MOUNTAIN VIEW, Calif.-Intel co-founder and Chairman Emeritus Gordon E. Moore was a 30-year-old executive at Fairchild Camera & Instrument back in January 1959 when the theory behind the silicon integrated processor was published by colleague Robert Noyce.
Since that Eisenhower administration year, information technology has evolved a hundredfold. And much of that development is due to the successful implementation of squeezing down transistors, resistors and other elements into smaller and smaller processor forms onto silicon wafers.
Dr. Moore, 80, and another Fairchild co-founder, Dr. Jay Last, have survived all these years to witness how the fruits of their development of the silicon-based processor have served mankind.
On May 8, both Moore and Last were honored at the 50th anniversary celebration of the same integrated chip that Noyce envisioned so long ago. The event was held at the Computer History Museum here before a standing-room-only crowd.

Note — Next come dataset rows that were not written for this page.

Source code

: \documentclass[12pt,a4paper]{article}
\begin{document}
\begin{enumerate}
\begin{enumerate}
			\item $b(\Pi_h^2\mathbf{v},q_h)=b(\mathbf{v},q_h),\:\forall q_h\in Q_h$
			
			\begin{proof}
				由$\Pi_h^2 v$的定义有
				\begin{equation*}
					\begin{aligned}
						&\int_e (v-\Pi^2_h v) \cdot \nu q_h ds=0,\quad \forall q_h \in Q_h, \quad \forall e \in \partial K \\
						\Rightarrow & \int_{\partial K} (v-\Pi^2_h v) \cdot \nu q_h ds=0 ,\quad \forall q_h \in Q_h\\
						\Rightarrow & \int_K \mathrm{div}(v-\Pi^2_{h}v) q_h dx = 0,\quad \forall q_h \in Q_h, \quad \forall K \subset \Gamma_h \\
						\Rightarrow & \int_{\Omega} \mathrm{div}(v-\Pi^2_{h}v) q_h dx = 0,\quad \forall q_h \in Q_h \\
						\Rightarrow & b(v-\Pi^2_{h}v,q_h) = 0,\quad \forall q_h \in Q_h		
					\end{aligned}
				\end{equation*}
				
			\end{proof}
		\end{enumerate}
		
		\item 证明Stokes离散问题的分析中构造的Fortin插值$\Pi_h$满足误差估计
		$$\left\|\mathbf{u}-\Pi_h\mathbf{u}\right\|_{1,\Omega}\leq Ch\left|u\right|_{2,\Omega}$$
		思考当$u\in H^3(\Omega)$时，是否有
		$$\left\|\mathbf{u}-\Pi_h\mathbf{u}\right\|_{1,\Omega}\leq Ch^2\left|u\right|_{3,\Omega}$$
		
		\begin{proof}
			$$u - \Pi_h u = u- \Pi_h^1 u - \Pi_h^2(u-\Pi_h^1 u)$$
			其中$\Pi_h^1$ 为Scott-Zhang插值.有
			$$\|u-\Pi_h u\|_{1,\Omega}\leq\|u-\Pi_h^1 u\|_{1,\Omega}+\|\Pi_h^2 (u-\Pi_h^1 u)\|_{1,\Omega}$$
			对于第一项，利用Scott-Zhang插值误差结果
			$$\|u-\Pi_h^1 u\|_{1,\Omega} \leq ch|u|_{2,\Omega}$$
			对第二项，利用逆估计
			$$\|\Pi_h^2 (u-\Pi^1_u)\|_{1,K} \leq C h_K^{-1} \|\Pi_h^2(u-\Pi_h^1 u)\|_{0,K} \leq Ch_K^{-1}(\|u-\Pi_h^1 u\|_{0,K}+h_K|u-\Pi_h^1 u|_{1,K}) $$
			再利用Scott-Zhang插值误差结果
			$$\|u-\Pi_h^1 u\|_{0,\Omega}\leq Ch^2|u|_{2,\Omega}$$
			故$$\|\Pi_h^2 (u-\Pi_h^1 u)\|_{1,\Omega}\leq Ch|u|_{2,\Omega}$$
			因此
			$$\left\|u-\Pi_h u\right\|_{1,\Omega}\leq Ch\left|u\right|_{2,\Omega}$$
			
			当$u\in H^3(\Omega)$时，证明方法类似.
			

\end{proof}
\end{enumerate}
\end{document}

Moore, visiting with a small group of reporters before the evening's presentation, said that he had no way of knowing that what his company was working on back in the 1960s would turn out to be such an important development in the history of the world's business and communications.
"All you're thinking about at the time is the next product you're coming out with. You of course have no idea about how it's going to affect your customers, let alone the world!" Moore, who appears to be in excellent health, said.